▶ TASK REQUIREMENTS: Return the tail of the records exactly, starting from the line containing "Exmentは、情報資産をW" and ending with the final line.
* * * * * * * * *
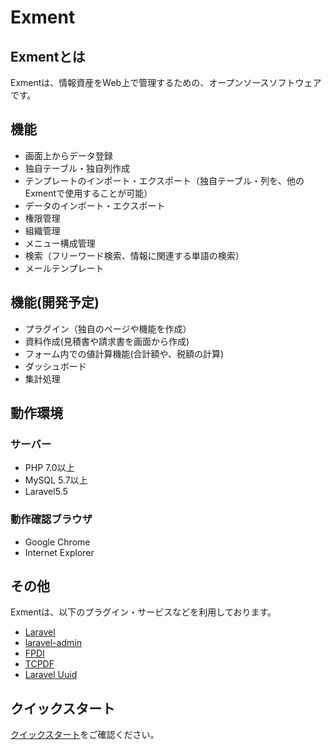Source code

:# Exment

## Exmentとは
Exmentは、情報資産をWeb上で管理するための、オープンソースソフトウェアです。

## 機能
- 画面上からデータ登録
- 独自テーブル・独自列作成
- テンプレートのインポート・エクスポート（独自テーブル・列を、他のExmentで使用することが可能）
- データのインポート・エクスポート
- 権限管理
- 組織管理
- メニュー構成管理
- 検索（フリーワード検索、情報に関連する単語の検索）
- メールテンプレート

## 機能(開発予定)
- プラグイン（独自のページや機能を作成）
- 資料作成(見積書や請求書を画面から作成)
- フォーム内での値計算機能(合計額や、税額の計算)
- ダッシュボード
- 集計処理


## 動作環境
### サーバー
- PHP 7.0以上
- MySQL 5.7以上
- Laravel5.5

### 動作確認ブラウザ
- Google Chrome
- Internet Explorer

## その他
Exmentは、以下のプラグイン・サービスなどを利用しております。
+ [Laravel](https://laravel.com/)
+ [laravel-admin](http://laravel-admin.org/)
+ [FPDI](https://www.setasign.com/products/fpdi/about)
+ [TCPDF](https://tcpdf.org/)
+ [Laravel Uuid](https://github.com/webpatser/laravel-uuid)


## クイックスタート
[クイックスタート](quickstart.md)をご確認ください。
* * * * * * * * *
▶ RESPONSE TO THIS EXERCISE:
Exmentは、情報資産をWeb上で管理するための、オープンソースソフトウェアです。

## 機能
- 画面上からデータ登録
- 独自テーブル・独自列作成
- テンプレートのインポート・エクスポート（独自テーブル・列を、他のExmentで使用することが可能）
- データのインポート・エクスポート
- 権限管理
- 組織管理
- メニュー構成管理
- 検索（フリーワード検索、情報に関連する単語の検索）
- メールテンプレート

## 機能(開発予定)
- プラグイン（独自のページや機能を作成）
- 資料作成(見積書や請求書を画面から作成)
- フォーム内での値計算機能(合計額や、税額の計算)
- ダッシュボード
- 集計処理


## 動作環境
### サーバー
- PHP 7.0以上
- MySQL 5.7以上
- Laravel5.5

### 動作確認ブラウザ
- Google Chrome
- Internet Explorer

## その他
Exmentは、以下のプラグイン・サービスなどを利用しております。
+ [Laravel](https://laravel.com/)
+ [laravel-admin](http://laravel-admin.org/)
+ [FPDI](https://www.setasign.com/products/fpdi/about)
+ [TCPDF](https://tcpdf.org/)
+ [Laravel Uuid](https://github.com/webpatser/laravel-uuid)


## クイックスタート
[クイックスタート](quickstart.md)をご確認ください。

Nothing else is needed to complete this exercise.